Washington State Attorney General and Republican candidate for governor Rob McKenna became the target of a lawsuit filed Thursday in King County Superior Court by a group of women with the support of Fuse Washington, a progressive group that has already endorsed Democratic gubernatorial candidate Jay Inslee.

The suit claims that McKenna’s involvement in the multistate legal challenge to the national health care law commonly known as Obamacare now before the U.S. Supreme Court has been unethical because of the plaintiffs’ opinion that the law contains provisions that are beneficial to state residents.

Leading the legal team for the plaintiffs is Seattle attorney Knoll Lowney, notable for having filed mid-election lawsuits against Republican candidates such as Dino Rossi in 2008 and Mike Magavick in 2006.

State Republican Party Chair Kirby Wilbur did not pull any punches in an official statement released Thursday afternoon, charging that political motivations were the sole basis for the suit.

“Congressman Inslee and his extreme allies have officially thrown in the towel on any new ideas for this campaign,” said Wilbur. “It seems a little early for Inslee to resort to calling in that noted loser of lawsuits Knoll Lowney, to make one of his typically dubious legal claims against a Republican candidate, but since Inslee doesn’t have any positive solutions for the state, I guess he has to resort to scurrilous partisan attacks.”

There is merit to Wilbur’s charge. Like any good nuisance suit, even a quick attempt at tracing the merits and cause of action leaves one in knots.

Inasmuch as the plaintiffs argue that, because they may personally benefit in some ways from the national health care law, the challenge to the law does harm, a line of reasoning which skips blithely past the question of whether the law that extends said benefit is constitutionally legitimate, the very question that McKenna’s lawsuit seeks to answer.

Furthermore, the case description on the website of Smith & Lowney is little more than a retread of recent liberal talking points:

Other plaintiffs depend upon the ACA for comprehensive birth control coverage, and their right to obtain contraception and other preventative care without cost-sharing. Without the ACA, the plaintiffs and women across the state will have to pay hundreds or thousands of dollars every year for birth control and preventative care which they can receive for free under the ACA.

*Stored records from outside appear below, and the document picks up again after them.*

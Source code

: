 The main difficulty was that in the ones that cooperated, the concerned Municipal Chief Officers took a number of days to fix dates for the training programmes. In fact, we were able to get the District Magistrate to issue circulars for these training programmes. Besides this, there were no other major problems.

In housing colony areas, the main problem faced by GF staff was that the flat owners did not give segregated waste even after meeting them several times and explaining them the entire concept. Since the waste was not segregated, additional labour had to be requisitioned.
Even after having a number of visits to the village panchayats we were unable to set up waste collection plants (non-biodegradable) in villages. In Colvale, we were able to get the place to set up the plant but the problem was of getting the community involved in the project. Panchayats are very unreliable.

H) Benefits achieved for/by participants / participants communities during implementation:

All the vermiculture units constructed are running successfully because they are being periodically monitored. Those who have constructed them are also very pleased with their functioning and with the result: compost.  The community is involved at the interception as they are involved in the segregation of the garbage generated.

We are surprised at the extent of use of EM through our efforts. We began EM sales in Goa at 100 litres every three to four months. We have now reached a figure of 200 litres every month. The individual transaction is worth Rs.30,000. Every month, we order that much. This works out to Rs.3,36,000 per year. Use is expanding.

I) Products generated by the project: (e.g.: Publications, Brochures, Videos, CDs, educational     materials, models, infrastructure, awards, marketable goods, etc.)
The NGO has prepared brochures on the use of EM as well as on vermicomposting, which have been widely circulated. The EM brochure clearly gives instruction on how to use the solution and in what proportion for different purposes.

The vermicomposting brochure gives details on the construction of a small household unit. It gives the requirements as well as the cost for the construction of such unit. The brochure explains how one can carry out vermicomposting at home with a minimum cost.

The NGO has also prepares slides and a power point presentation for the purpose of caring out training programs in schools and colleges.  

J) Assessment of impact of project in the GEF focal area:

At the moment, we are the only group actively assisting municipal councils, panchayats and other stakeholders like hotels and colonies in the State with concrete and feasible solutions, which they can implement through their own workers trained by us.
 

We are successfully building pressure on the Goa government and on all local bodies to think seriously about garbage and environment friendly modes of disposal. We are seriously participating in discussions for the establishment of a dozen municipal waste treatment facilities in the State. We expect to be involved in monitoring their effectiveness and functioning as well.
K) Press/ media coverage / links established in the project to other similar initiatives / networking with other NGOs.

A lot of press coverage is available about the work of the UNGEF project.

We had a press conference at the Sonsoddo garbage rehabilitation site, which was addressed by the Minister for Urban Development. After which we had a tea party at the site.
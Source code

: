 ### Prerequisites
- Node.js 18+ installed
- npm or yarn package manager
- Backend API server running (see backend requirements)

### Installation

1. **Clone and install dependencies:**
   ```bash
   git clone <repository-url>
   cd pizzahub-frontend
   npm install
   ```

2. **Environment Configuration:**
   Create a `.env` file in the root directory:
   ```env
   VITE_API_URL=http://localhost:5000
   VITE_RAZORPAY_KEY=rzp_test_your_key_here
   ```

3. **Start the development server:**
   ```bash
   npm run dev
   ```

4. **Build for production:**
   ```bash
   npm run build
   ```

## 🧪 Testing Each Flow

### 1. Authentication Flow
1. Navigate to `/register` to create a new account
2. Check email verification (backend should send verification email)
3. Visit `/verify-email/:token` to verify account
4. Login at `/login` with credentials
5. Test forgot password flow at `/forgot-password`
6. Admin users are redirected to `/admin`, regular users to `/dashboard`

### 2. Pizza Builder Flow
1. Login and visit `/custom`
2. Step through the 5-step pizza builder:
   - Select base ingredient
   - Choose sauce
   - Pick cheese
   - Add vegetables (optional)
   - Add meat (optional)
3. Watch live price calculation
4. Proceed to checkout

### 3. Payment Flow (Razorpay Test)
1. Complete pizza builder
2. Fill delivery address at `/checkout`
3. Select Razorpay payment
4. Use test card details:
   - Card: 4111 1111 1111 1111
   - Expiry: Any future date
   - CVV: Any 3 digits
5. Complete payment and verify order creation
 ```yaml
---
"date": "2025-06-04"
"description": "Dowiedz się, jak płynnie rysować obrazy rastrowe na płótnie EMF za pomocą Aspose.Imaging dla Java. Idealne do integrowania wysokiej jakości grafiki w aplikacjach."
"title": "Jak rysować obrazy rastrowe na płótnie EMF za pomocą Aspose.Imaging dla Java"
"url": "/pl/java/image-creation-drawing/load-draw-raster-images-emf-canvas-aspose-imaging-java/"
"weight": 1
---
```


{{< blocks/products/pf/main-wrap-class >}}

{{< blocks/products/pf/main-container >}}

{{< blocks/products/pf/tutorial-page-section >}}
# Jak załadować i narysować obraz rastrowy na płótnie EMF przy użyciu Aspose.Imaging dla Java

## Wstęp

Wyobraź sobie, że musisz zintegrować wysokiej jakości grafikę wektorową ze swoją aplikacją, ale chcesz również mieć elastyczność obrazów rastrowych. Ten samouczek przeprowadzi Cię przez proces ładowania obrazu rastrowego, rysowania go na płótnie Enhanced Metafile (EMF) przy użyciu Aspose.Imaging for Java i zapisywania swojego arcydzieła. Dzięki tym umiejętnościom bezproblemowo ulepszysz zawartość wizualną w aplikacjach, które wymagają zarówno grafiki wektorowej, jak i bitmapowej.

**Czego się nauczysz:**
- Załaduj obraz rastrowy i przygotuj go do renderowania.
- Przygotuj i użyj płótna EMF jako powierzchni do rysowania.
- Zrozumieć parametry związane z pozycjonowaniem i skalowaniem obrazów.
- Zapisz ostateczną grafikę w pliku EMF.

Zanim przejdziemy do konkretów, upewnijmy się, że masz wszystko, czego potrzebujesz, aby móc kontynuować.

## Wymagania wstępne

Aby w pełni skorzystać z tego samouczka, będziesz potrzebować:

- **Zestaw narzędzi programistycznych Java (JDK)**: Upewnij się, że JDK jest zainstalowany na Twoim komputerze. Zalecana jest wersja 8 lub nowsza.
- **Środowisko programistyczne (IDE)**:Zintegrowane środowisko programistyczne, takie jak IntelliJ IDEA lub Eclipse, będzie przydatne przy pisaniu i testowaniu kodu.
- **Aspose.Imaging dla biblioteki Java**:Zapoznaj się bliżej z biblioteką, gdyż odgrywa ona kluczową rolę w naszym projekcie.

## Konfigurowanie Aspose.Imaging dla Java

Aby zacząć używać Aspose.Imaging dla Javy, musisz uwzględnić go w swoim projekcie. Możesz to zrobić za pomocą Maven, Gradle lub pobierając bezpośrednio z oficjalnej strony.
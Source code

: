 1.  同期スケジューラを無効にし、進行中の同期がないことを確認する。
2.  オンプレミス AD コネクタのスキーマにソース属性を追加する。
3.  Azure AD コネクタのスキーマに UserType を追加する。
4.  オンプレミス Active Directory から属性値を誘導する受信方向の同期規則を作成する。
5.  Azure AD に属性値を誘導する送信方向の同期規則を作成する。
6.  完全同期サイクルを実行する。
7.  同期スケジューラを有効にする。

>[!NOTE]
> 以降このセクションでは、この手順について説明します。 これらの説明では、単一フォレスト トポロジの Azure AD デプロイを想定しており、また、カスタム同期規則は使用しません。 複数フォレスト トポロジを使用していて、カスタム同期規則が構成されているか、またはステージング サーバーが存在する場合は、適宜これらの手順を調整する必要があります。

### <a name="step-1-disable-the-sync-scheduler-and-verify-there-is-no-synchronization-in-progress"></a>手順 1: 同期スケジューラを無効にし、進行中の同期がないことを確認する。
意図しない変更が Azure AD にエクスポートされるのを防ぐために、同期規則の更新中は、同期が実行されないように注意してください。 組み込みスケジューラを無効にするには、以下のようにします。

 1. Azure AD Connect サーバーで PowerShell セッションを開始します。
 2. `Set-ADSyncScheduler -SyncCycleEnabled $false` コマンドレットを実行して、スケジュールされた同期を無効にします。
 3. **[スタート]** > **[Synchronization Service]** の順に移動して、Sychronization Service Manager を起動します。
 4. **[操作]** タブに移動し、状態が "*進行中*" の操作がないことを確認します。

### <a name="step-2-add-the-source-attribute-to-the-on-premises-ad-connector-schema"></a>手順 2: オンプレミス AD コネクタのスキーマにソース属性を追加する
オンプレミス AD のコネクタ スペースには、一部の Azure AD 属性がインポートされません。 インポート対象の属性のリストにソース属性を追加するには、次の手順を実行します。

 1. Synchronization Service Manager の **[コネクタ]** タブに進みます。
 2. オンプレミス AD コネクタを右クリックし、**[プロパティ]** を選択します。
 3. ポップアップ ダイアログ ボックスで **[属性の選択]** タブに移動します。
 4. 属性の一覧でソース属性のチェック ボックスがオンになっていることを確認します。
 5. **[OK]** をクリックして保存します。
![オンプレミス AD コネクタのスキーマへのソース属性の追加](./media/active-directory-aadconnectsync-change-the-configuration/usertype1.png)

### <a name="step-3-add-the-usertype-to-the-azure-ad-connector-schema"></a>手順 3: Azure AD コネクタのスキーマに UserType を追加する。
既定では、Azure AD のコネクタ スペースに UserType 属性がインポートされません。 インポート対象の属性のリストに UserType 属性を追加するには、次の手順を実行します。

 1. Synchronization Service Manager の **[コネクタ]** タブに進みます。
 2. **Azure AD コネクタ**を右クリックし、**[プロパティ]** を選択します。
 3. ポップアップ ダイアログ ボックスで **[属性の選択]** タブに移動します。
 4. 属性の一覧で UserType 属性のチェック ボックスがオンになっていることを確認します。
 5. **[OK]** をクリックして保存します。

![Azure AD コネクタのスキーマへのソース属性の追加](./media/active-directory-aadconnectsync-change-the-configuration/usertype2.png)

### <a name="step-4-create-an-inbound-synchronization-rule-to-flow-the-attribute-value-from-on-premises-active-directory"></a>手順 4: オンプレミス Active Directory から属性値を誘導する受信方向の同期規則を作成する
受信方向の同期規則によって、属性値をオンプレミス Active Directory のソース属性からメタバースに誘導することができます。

Furthermore, Smith & Lowney’s question and answer page for the suit suggests that McKenna’s actions are illegitimate strictly because of his gender, an implied argument that men should be deprived of having a voice on issues regarding women’s health care:

Moreover, thirteen male attorneys general* lack moral standing to decide the fate of women’s health care.

Of course, the implied advocacy for gender segregation in politics obscures some flagrant cherry-picking on the subject of when male opinions about public policy are permissible and when they are not.

Between the votes of hundreds of male Democrats in Congress and Pres. Barack Obama (male) signing the bill they passed into law, the Obamacare law itself was a decision to decide the fate of the health care of millions of Americans, women included. Does the plaintiffs’ claim that men do not have “moral standing” whenever public policy and women’s issues intersect create a paradox in which Obamacare itself is invalid?

Of course not. The lawsuit filed today does not challenge the moral standing of those men, the ones who decide in favor of costly, coerced solutions, only the one who is running as a Republican for Washington State Governor and seeks to unravel the entire mess.